#### WORK REQUIRED
Every line in the records below with the string "freshly" needs to be copied out.

──────── ENTRIES PROVIDED

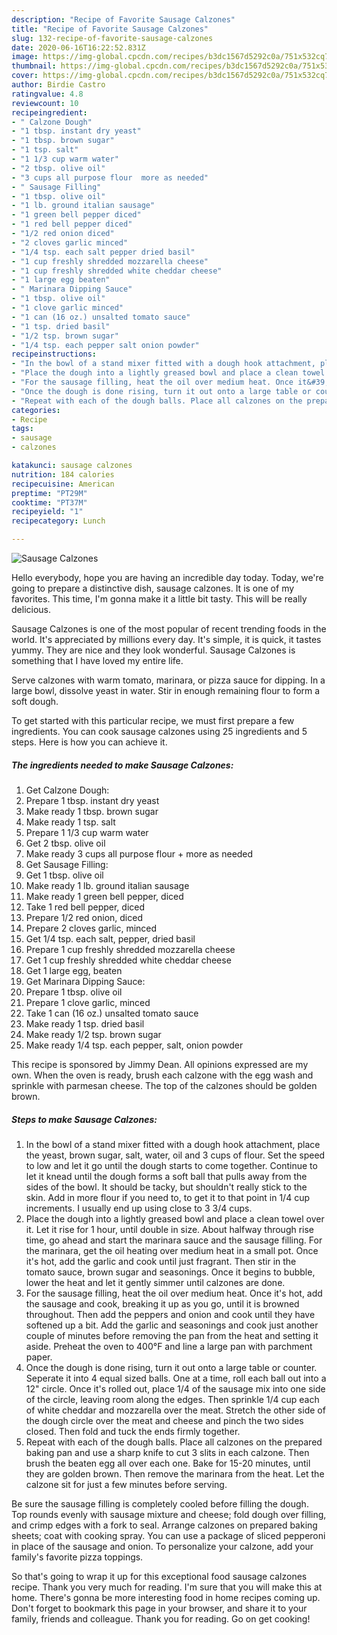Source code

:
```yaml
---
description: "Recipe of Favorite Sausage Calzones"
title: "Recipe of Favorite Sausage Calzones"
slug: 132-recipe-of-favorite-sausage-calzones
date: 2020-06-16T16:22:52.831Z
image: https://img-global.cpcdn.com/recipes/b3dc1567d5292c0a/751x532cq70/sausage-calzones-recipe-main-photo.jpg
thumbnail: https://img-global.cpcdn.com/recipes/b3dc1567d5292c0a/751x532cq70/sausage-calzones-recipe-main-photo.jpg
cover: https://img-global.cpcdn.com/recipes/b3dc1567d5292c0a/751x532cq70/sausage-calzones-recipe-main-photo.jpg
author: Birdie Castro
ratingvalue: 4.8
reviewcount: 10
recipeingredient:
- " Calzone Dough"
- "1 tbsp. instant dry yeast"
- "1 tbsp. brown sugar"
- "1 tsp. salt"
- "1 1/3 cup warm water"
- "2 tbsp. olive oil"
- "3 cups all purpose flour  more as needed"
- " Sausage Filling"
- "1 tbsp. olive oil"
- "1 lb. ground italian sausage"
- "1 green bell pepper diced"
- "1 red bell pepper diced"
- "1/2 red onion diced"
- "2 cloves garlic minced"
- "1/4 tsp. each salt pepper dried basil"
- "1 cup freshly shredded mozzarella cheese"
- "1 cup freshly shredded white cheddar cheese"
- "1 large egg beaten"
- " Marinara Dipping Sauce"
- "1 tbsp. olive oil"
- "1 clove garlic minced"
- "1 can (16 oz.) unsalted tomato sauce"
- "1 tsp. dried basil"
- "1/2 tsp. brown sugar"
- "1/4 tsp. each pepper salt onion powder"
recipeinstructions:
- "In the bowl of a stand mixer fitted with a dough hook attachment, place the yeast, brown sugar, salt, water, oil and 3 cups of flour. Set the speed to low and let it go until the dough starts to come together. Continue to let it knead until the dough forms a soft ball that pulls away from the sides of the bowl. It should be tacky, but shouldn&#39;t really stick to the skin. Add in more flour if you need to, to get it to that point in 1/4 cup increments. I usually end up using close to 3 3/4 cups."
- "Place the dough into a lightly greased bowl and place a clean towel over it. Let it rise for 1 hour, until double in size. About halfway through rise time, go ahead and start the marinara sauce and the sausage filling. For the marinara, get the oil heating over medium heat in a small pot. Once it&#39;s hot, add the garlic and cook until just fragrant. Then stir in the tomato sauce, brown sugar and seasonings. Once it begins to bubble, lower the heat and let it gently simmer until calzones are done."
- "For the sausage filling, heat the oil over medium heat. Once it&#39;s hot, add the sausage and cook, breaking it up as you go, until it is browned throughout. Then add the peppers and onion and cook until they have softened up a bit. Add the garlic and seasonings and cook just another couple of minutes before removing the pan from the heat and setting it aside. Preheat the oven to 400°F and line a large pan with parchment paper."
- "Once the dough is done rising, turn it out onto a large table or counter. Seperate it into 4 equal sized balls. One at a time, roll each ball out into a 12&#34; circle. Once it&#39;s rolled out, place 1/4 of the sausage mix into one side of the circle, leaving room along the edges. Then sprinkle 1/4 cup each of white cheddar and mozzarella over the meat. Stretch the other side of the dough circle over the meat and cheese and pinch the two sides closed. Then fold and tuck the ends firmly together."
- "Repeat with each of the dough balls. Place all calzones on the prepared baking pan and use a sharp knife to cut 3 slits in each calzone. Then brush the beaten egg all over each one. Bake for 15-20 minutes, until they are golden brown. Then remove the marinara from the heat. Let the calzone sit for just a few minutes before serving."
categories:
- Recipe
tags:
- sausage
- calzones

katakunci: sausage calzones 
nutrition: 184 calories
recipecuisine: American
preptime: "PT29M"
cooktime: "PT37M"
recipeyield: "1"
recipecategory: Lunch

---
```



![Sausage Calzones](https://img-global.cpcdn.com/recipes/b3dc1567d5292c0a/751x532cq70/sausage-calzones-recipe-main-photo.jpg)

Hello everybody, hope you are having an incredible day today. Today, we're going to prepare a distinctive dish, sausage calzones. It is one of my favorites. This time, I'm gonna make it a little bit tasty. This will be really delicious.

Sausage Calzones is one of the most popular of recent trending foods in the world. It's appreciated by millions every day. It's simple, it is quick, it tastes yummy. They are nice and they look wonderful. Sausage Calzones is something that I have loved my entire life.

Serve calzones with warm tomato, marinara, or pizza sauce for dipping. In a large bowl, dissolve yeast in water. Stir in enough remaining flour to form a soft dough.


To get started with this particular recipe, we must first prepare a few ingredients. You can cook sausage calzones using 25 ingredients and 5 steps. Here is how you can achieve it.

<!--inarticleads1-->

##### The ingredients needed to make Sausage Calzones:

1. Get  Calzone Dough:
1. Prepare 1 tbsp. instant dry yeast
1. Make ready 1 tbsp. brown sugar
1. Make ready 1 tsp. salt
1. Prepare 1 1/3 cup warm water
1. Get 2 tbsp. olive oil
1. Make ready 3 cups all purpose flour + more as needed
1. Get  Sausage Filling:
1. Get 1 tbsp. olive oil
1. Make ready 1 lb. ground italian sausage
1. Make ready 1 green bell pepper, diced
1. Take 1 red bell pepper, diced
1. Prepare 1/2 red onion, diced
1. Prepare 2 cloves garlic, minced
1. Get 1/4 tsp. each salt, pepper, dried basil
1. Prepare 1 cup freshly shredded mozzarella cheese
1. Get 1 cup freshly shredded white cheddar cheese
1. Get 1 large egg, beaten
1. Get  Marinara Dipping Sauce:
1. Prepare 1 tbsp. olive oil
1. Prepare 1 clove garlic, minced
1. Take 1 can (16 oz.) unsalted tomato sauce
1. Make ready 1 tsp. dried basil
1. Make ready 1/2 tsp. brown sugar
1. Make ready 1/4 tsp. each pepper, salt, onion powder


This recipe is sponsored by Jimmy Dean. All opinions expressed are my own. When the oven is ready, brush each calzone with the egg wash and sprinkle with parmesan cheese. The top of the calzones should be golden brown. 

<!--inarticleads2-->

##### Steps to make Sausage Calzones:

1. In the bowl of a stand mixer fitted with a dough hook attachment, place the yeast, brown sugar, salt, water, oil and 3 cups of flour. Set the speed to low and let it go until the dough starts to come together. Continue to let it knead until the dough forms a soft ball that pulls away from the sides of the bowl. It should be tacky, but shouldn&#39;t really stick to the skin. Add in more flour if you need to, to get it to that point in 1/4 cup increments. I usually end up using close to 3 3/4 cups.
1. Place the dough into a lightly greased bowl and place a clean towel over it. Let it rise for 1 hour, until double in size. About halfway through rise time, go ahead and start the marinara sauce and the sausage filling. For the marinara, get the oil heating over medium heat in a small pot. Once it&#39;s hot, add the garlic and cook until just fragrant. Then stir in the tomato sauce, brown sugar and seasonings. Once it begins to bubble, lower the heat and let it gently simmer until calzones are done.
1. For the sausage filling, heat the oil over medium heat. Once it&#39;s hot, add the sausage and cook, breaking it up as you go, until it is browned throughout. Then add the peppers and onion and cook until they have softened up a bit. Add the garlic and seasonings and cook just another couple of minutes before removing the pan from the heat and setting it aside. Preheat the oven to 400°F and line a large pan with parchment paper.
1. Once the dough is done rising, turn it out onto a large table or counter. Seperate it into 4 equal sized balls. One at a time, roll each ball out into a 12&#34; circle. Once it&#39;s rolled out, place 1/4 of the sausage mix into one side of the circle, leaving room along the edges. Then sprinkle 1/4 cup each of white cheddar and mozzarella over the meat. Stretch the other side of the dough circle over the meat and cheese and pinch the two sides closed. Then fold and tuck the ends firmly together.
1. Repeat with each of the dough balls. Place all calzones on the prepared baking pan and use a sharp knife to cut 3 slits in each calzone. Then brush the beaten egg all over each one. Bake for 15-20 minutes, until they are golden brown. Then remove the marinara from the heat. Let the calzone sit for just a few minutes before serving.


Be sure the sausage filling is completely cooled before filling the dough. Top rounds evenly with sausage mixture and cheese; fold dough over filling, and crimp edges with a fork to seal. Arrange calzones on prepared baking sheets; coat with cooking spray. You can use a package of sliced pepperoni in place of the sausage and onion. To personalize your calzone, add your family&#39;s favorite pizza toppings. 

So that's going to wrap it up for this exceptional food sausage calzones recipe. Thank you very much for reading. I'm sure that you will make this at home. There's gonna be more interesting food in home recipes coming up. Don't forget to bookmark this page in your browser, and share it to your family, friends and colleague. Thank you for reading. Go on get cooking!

────────────────
──────── ENTRIES PROVIDED

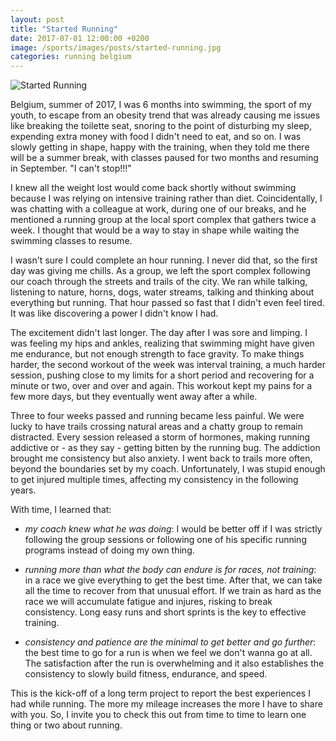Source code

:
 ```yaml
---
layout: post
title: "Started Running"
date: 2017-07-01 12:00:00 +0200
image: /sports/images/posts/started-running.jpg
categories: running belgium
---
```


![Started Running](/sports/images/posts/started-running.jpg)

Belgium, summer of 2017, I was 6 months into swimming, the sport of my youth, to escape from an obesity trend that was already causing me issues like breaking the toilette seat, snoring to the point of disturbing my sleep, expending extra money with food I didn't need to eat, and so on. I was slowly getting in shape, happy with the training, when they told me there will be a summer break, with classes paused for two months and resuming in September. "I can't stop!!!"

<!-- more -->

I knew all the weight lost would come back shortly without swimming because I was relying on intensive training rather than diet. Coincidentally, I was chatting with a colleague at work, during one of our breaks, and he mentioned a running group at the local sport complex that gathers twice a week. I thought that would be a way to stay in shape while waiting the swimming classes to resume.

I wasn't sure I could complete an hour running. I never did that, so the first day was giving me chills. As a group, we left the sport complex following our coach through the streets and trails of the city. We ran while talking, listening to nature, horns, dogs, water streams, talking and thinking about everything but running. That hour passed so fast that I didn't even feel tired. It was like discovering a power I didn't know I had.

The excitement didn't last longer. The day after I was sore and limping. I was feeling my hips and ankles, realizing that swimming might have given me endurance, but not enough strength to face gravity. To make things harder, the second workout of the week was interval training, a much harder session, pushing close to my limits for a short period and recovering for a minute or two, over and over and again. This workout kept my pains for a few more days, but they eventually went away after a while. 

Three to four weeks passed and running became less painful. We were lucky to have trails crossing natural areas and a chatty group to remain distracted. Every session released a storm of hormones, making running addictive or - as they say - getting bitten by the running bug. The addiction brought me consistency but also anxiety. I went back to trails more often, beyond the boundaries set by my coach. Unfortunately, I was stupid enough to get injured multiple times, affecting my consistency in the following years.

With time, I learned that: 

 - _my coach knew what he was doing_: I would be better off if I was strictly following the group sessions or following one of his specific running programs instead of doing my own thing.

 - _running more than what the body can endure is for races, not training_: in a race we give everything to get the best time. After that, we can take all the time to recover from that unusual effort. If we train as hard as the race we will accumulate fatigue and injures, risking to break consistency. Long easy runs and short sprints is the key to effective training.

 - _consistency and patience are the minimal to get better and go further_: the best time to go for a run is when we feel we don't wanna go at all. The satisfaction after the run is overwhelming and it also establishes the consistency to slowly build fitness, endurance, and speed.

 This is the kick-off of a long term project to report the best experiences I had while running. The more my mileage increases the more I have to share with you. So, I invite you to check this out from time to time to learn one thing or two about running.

────────────────

#### SOLUTION TO THE PROBLEM
- "1 cup freshly shredded mozzarella cheese"
- "1 cup freshly shredded white cheddar cheese"
1. Prepare 1 cup freshly shredded mozzarella cheese
1. Get 1 cup freshly shredded white cheddar cheese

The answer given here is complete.